Performance Optimization of Industrial Refrigeration Systems

by Kyle Manske

Title: Performance Optimization of Industrial Refrigeration Systems

Author(s): Kyle Manske

Size: 1.2MB

Industrial refrigeration systems can be found in applications ranging from ice making to food processing and preservation to industrial chemical processes. These systems typically consist of many different components, each component may be produced by different manufacturer. The operational data provided by the different manufacturers for each component is used by system designers to specify installation and operational procedures of the system. Often times, the optimum control of an individual piece of equipment results in sub-optimal system performance due to unforeseen interactions between the different system components. It is important to identify and monitor key parameters of the system, such as power consumption and refrigeration effect, in order to optimize the performance. The efforts of this research focused on modeling an operating, ammonia vapor compression, refrigeration system serving a two-temperature food storage and distribution facility located near Milwaukee, WI. This system utilized a combination of both single-screw and reciprocating compressors operating under single-stage compression, an evaporative condenser, and both liquid overfeed and direct expansion evaporators.

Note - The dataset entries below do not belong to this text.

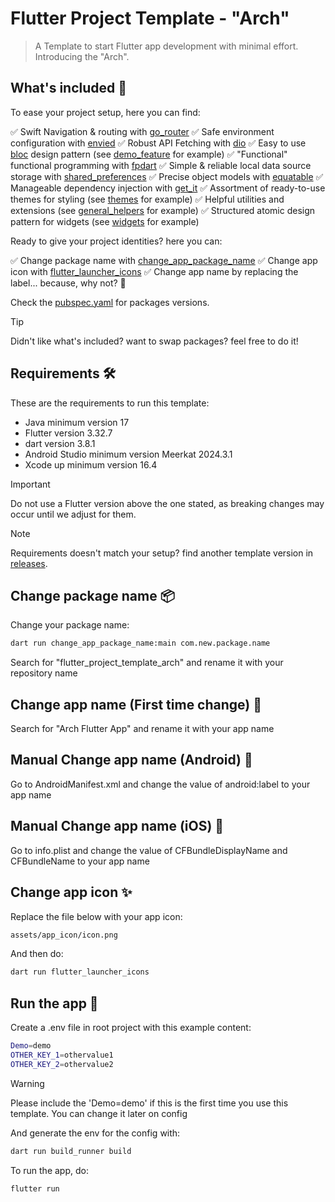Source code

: # Flutter Project Template - "Arch"

> A Template to start Flutter app development with minimal effort. Introducing the "Arch".

## What's included 🚀

To ease your project setup, here you can find:

✅ Swift Navigation & routing with [go_router](https://pub.dev/packages/go_router)
✅ Safe environment configuration with [envied](https://pub.dev/packages/envied)
✅ Robust API Fetching with [dio](https://pub.dev/packages/dio)
✅ Easy to use [bloc](https://pub.dev/packages/flutter_bloc) design pattern (see [demo_feature](lib/features/demo_feature) for example)
✅ "Functional" functional programming with [fpdart](https://pub.dev/packages/fpdart)
✅ Simple & reliable local data source storage with [shared_preferences](https://pub.dev/packages/shared_prefences)
✅ Precise object models with [equatable](https://pub.dev/packages/equatable)
✅ Manageable dependency injection with [get_it](https://pub.dev/packages/get_it)
✅ Assortment of ready-to-use themes for styling (see [themes](lib/themes) for example)
✅ Helpful utilities and extensions (see [general_helpers](lib/core/general_helpers) for example)
✅ Structured atomic design pattern for widgets (see [widgets](lib/widgets) for example)

Ready to give your project identities? here you can:

✅ Change package name with [change_app_package_name](https://pub.dev/packages/change_app_package_name)
✅ Change app icon with [flutter_launcher_icons](https://pub.dev/packages/flutter_launcher_icons)
✅ Change app name by replacing the label... because, why not? 🧐

Check the [pubspec.yaml](pubspec.yaml) for packages versions.

> [!TIP]
> Didn't like what's included? want to swap packages? feel free to do it!

## Requirements 🛠️

These are the requirements to run this template:

- Java minimum version 17
- Flutter version 3.32.7
- dart version 3.8.1
- Android Studio minimum version Meerkat 2024.3.1
- Xcode up minimum version 16.4

> [!IMPORTANT]
> Do not use a Flutter version above the one stated, as breaking changes may occur until we adjust for them.

> [!NOTE]
> Requirements doesn't match your setup? find another template version in [releases](https://github.com/michmadheo/flutter_project_template_arch/releases).

## Change package name 📦

Change your package name:

```bash
dart run change_app_package_name:main com.new.package.name
```

Search for "flutter_project_template_arch" and rename it with your repository name

## Change app name (First time change) 📲

Search for "Arch Flutter App" and rename it with your app name

## Manual Change app name (Android) 📲

Go to AndroidManifest.xml and change the value of android:label to your app name

## Manual Change app name (iOS) 📲

Go to info.plist and change the value of CFBundleDisplayName and CFBundleName to your app name

## Change app icon ✨

Replace the file below with your app icon:

```bash
assets/app_icon/icon.png
```

And then do:

```bash
dart run flutter_launcher_icons
```

## Run the app 🎉

Create a .env file in root project with this example content:

```bash
Demo=demo
OTHER_KEY_1=othervalue1
OTHER_KEY_2=othervalue2
```

> [!WARNING]
> Please include the 'Demo=demo' if this is the first time you use this template. You can change it later on config

And generate the env for the config with:

```bash
dart run build_runner build
```

To run the app, do:

```bash
flutter run
```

The model was verified with experimental data recorded from the system and then used to identify alternative designs and operating techniques that lead to optimum system performance. Changes in system operation such as variable frequency (VFD) or multi-speed motor control on condenser and evaporator fans, head pressure control, refrigerant temperature control, and aspects of load sharing between compressors were investigated. Also, the performance of several alternative system designs was investigated. The aspects of alternative system design that were examined are condenser sizing, two-stage compression, load separation by addition of another suction level, and thermosiphon. A 31 percent reduction in annual energy usage and a 21 percent reduction in annual peak electrical demand over the current system operation is predicted to be possible with the most feasible of the optimization techniques and designs examined implemented.